# Click-Through Rate Prediction
### Notebook created by [Wenyi Xu](https://github.com/xuwenyihust)
### Create a [click-through rate](https://www.kaggle.com/c/criteo-display-ad-challenge) (CTR) prediction pipeline.

In [2]:
import numpy as np
from pyspark.mllib.linalg import SparseVector

### 1. Parse CTR Data

View Criteo's agreement.

In [4]:
from IPython.lib.display import IFrame

IFrame("http://labs.criteo.com/downloads/2014-kaggle-display-advertising-challenge-dataset/", 600, 350)

#### Load the data

In [6]:
# Hidden path
rawData = sc.textFile('/FileStore/tables/86sw321e1469469485636/dac_sample.txt').map(lambda x: x.replace('\t', ','))
print rawData.take(1)
print type(rawData)

#### Split the dataset into training, validation and test sets

Specify the weights & seed for randomSplit method.

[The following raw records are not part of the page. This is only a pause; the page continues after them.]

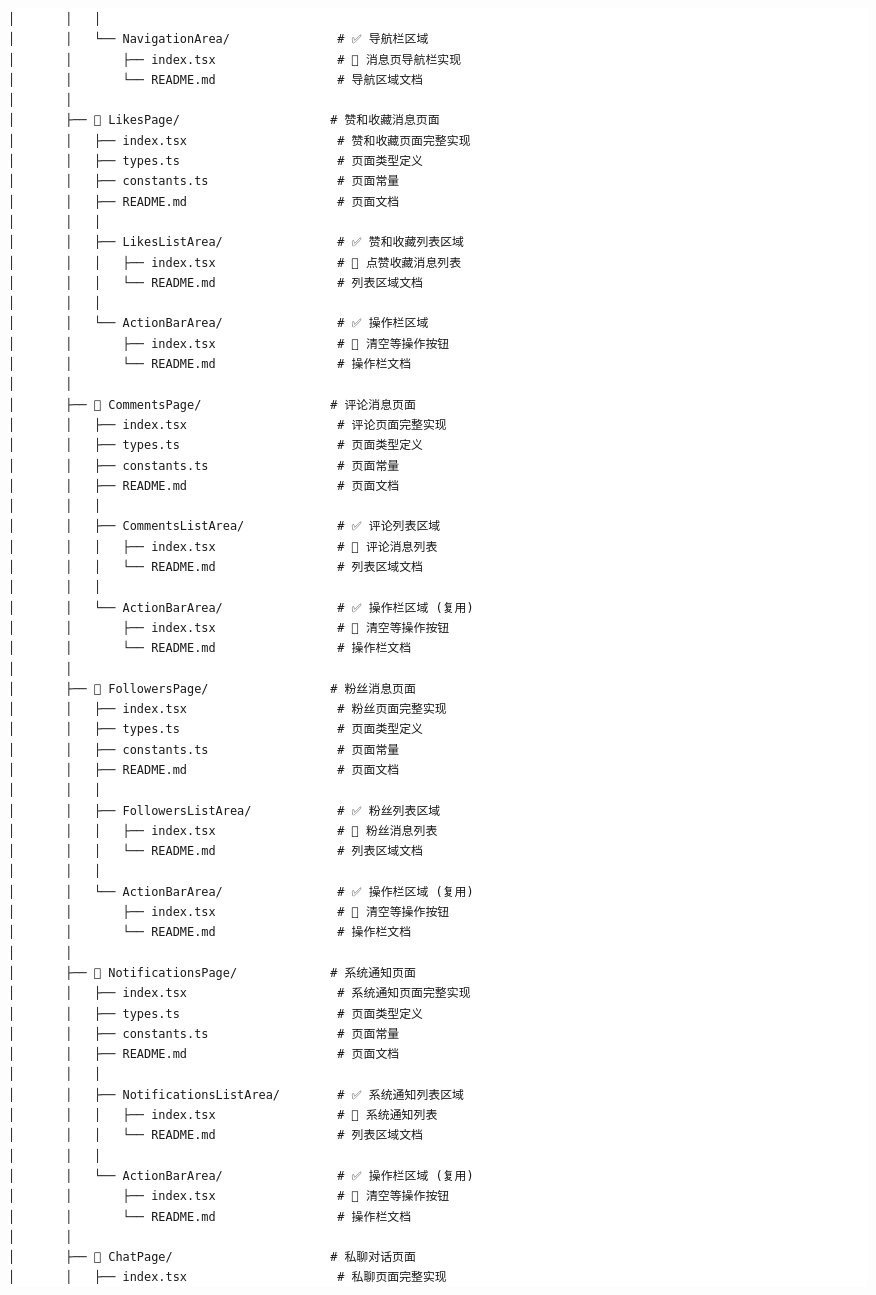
 ```
│       │   │
│       │   └── NavigationArea/               # ✅ 导航栏区域
│       │       ├── index.tsx                 # 🎯 消息页导航栏实现
│       │       └── README.md                 # 导航区域文档
│       │
│       ├── 📄 LikesPage/                     # 赞和收藏消息页面
│       │   ├── index.tsx                     # 赞和收藏页面完整实现
│       │   ├── types.ts                      # 页面类型定义
│       │   ├── constants.ts                  # 页面常量
│       │   ├── README.md                     # 页面文档
│       │   │
│       │   ├── LikesListArea/                # ✅ 赞和收藏列表区域
│       │   │   ├── index.tsx                 # 🎯 点赞收藏消息列表
│       │   │   └── README.md                 # 列表区域文档
│       │   │
│       │   └── ActionBarArea/                # ✅ 操作栏区域
│       │       ├── index.tsx                 # 🎯 清空等操作按钮
│       │       └── README.md                 # 操作栏文档
│       │
│       ├── 📄 CommentsPage/                  # 评论消息页面
│       │   ├── index.tsx                     # 评论页面完整实现
│       │   ├── types.ts                      # 页面类型定义
│       │   ├── constants.ts                  # 页面常量
│       │   ├── README.md                     # 页面文档
│       │   │
│       │   ├── CommentsListArea/             # ✅ 评论列表区域
│       │   │   ├── index.tsx                 # 🎯 评论消息列表
│       │   │   └── README.md                 # 列表区域文档
│       │   │
│       │   └── ActionBarArea/                # ✅ 操作栏区域 (复用)
│       │       ├── index.tsx                 # 🎯 清空等操作按钮
│       │       └── README.md                 # 操作栏文档
│       │
│       ├── 📄 FollowersPage/                 # 粉丝消息页面
│       │   ├── index.tsx                     # 粉丝页面完整实现
│       │   ├── types.ts                      # 页面类型定义
│       │   ├── constants.ts                  # 页面常量
│       │   ├── README.md                     # 页面文档
│       │   │
│       │   ├── FollowersListArea/            # ✅ 粉丝列表区域
│       │   │   ├── index.tsx                 # 🎯 粉丝消息列表
│       │   │   └── README.md                 # 列表区域文档
│       │   │
│       │   └── ActionBarArea/                # ✅ 操作栏区域 (复用)
│       │       ├── index.tsx                 # 🎯 清空等操作按钮
│       │       └── README.md                 # 操作栏文档
│       │
│       ├── 📄 NotificationsPage/             # 系统通知页面
│       │   ├── index.tsx                     # 系统通知页面完整实现
│       │   ├── types.ts                      # 页面类型定义
│       │   ├── constants.ts                  # 页面常量
│       │   ├── README.md                     # 页面文档
│       │   │
│       │   ├── NotificationsListArea/        # ✅ 系统通知列表区域
│       │   │   ├── index.tsx                 # 🎯 系统通知列表
│       │   │   └── README.md                 # 列表区域文档
│       │   │
│       │   └── ActionBarArea/                # ✅ 操作栏区域 (复用)
│       │       ├── index.tsx                 # 🎯 清空等操作按钮
│       │       └── README.md                 # 操作栏文档
│       │
│       ├── 📄 ChatPage/                      # 私聊对话页面
│       │   ├── index.tsx                     # 私聊页面完整实现
```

**Training : Validation : Test** will be **8 : 1 : 1**.

In [8]:
weights = [.8, .1, .1]
seed = 42

In [9]:
rawTrainData, rawValidationData, rawTestData = rawData.randomSplit(weights, seed)

**Cache** the splitted datasets, since we will be repeatedly using them.

In [11]:
rawTrainData.cache()
rawValidationData.cache()
rawTestData.cache()

**Data preview**.

In [13]:
nTrain = rawTrainData.count()
nVal = rawValidationData.count()
nTest = rawTestData.count()
print nTrain, nVal, nTest, nTrain + nVal + nTest
print rawData.take(1)

#### Extract features

Split each datapoint of type string into different field.

Drop the first field -> **label** (clicked or not)

Save the remaining fields -> **features**

Define a *parse_data_point* function, input each data point(row), return a list of **(featureID, value)** tuples.

In [16]:
def parsePoint(point):
    """Converts a comma separated string into a list of (featureID, value) tuples.

    Note:
        featureIDs should start at 0 and increase to the number of features - 1.

    Args:
        point (str): A comma separated string where the first value is the label and the rest
            are features.

    Returns:
        list: A list of (featureID, value) tuples.
    """
    features = point.split(',')[1:]
    return [(idx, value) for (idx, value) in enumerate(features)]

In [17]:
parsedTrainFeat = rawTrainData.map(parsePoint)
print parsedTrainFeat.take(1)

We can see that now the string of features has been splitted into a list of features.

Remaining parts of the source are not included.